Work item |
Copy out again, unchanged, the listing below from the line that has "factor rotation." through the line that has "of clusters extracted.".

---------- Dataset

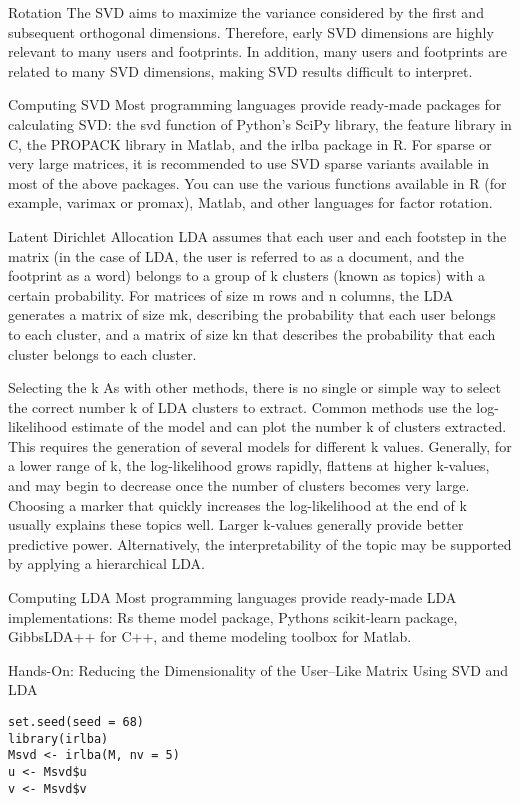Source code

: Rotation
The SVD aims to maximize the variance considered by the first and 
subsequent orthogonal dimensions. Therefore, early SVD dimensions 
are highly relevant to many users and footprints. In addition, many
 users and footprints are related to many SVD dimensions, making 
SVD results difficult to interpret.

Computing SVD
Most programming languages provide ready-made packages for 
calculating SVD: the svd function of Python's SciPy library, the 
feature library in C, the PROPACK library in Matlab, and the 
irlba package in R. For sparse or very large matrices, it is 
recommended to use SVD sparse variants available in most of the 
above packages. You can use the various functions available in R 
(for example, varimax or promax), Matlab, and other languages for 
factor rotation.

Latent Dirichlet Allocation
LDA assumes that each user and each footstep in the matrix (in the
 case of LDA, the user is referred to as a document, and the 
footprint as a word) belongs to a group of k clusters (known as 
topics) with a certain probability. For matrices of size m rows and
 n columns, the LDA generates a matrix of size mk, describing the 
probability that each user belongs to each cluster, and a matrix of
 size kn that describes the probability that each cluster belongs 
to each cluster. 

Selecting the k
As with other methods, there is no single or simple way to select 
the correct number k of LDA clusters to extract. Common methods use
 the log-likelihood estimate of the model and can plot the number k
 of clusters extracted. This requires the generation of several 
models for different k values. Generally, for a lower range of k, 
the log-likelihood grows rapidly, flattens at higher k-values, and
 may begin to decrease once the number of clusters becomes very 
large. Choosing a marker that quickly increases the log-likelihood
 at the end of k usually explains these topics well. Larger 
k-values generally provide better predictive power. Alternatively,
 the interpretability of the topic may be supported by applying a 
hierarchical LDA.

Computing LDA
Most programming languages provide ready-made LDA implementations: Rs 
theme model package, Pythons scikit-learn package, 
GibbsLDA++ for C++, and theme modeling toolbox for Matlab.

Hands-On: Reducing the Dimensionality of the
User–Like Matrix Using SVD and LDA

\begin{verbatim}
set.seed(seed = 68)
library(irlba)
Msvd <- irlba(M, nv = 5)
u <- Msvd$u
v <- Msvd$v
\end{verbatim}

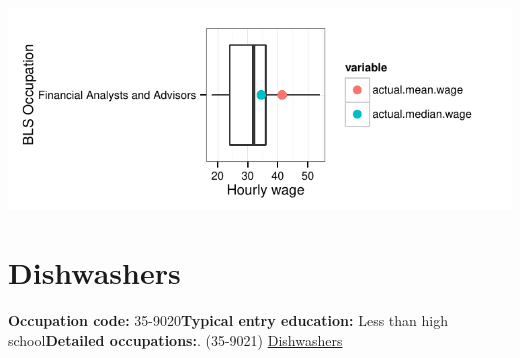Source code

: \documentclass[a4paper,10pt]{article}\usepackage[]{graphicx}\usepackage[]{color}
\makeatletter
\def\maxwidth{ %
  \ifdim\Gin@nat@width>\linewidth
    \linewidth
  \else
    \Gin@nat@width
  \fi
}
\makeatother
\begin{document}
{\centering \includegraphics[width=\maxwidth]{figure/unnamed-chunk-265} 

}


\newpage\section{Dishwashers}\textbf{Occupation code:} 35-9020\newline\textbf{Typical entry education:} Less than high school\newline\textbf{Detailed occupations:}. (35-9021)  \href{http://www.bls.gov/oes/current/oes359021.htm}{Dishwashers}\newline%
\end{document}
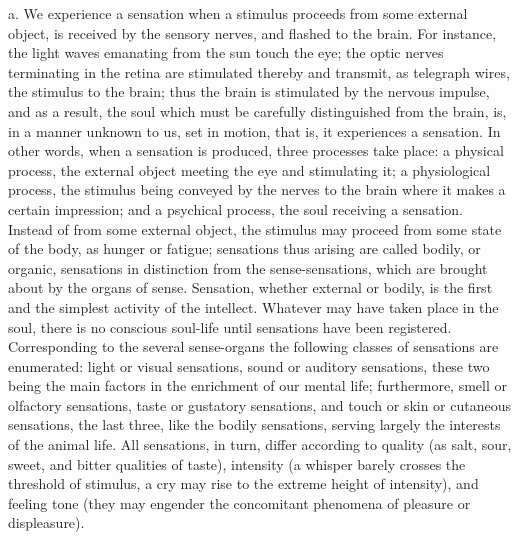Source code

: a. We experience a sensation when a stimulus proceeds from some external object, is received by the sensory nerves, and flashed to the brain. For instance, the light waves emanating from the sun touch the eye; the optic nerves terminating in the retina are stimulated thereby and transmit, as telegraph wires, the stimulus to the brain; thus the brain is stimulated by the nervous impulse, and as a result, the soul which must be carefully distinguished from the brain, is, in a manner unknown to us, set in motion, that is, it experiences a sensation. In other words, when a sensation is produced, three processes take place: a physical process, the external object meeting the eye and stimulating it; a physiological process, the stimulus being conveyed by the nerves to the brain where it makes a certain impression; and a psychical process, the soul receiving a sensation. Instead of from some external object, the stimulus may proceed from some state of the body, as hunger or fatigue; sensations thus arising are called bodily, or organic, sensations in distinction from the sense-sensations, which are brought about by the organs of sense. Sensation, whether external or bodily, is the first and the simplest activity of the intellect. Whatever may have taken place in the soul, there is no conscious soul-life until sensations have been registered. Corresponding to the several sense-organs the following classes of sensations are enumerated: light or visual sensations, sound or auditory sensations, these two being the main factors in the enrichment of our mental life; furthermore, smell or olfactory sensations, taste or gustatory sensations, and touch or skin or cutaneous sensations, the last
three, like the bodily sensations, serving largely the interests of the animal life. All sensations, in turn, differ according to quality (as salt, sour, sweet, and bitter qualities of taste), intensity (a whisper barely crosses the threshold of stimulus, a cry may rise to the extreme height of intensity), and feeling tone (they may engender the concomitant phenomena of pleasure or displeasure).

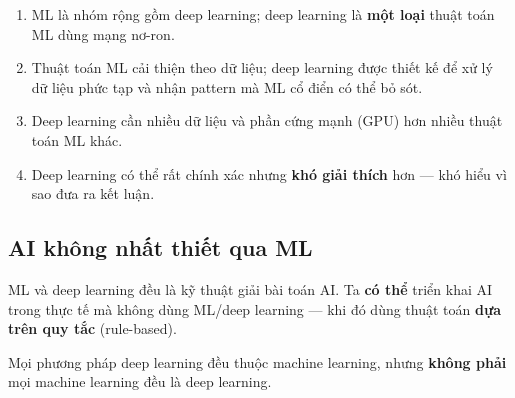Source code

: \begin{ynghia}[title={Bốn điểm}]
\begin{enumerate}
  \item ML là nhóm rộng gồm deep learning; deep learning là \textbf{một loại} thuật toán ML dùng mạng nơ-ron.
  \item Thuật toán ML cải thiện theo dữ liệu; deep learning được thiết kế để xử lý dữ liệu phức tạp và nhận pattern mà ML cổ điển có thể bỏ sót.
  \item Deep learning cần nhiều dữ liệu và phần cứng mạnh (GPU) hơn nhiều thuật toán ML khác.
  \item Deep learning có thể rất chính xác nhưng \textbf{khó giải thích} hơn --- khó hiểu vì sao đưa ra kết luận.
\end{enumerate}
\end{ynghia}

\subsection{AI không nhất thiết qua ML}

\begin{luuy}[title={Triển khai AI bằng quy tắc}]
ML và deep learning đều là kỹ thuật giải bài toán AI.
Ta \textbf{có thể} triển khai AI trong thực tế mà không dùng ML/deep learning --- khi đó dùng thuật toán \textbf{dựa trên quy tắc} (rule-based).
\end{luuy}

\begin{dinhnghia}[title={Quan hệ tập hợp}]
Mọi phương pháp deep learning đều thuộc machine learning, nhưng \textbf{không phải} mọi machine learning đều là deep learning.
\end{dinhnghia}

--------------------

Answer area |
factor rotation.

Latent Dirichlet Allocation
LDA assumes that each user and each footstep in the matrix (in the
 case of LDA, the user is referred to as a document, and the 
footprint as a word) belongs to a group of k clusters (known as 
topics) with a certain probability. For matrices of size m rows and
 n columns, the LDA generates a matrix of size mk, describing the 
probability that each user belongs to each cluster, and a matrix of
 size kn that describes the probability that each cluster belongs 
to each cluster. 

Selecting the k
As with other methods, there is no single or simple way to select 
the correct number k of LDA clusters to extract. Common methods use
 the log-likelihood estimate of the model and can plot the number k
 of clusters extracted. This requires the generation of several 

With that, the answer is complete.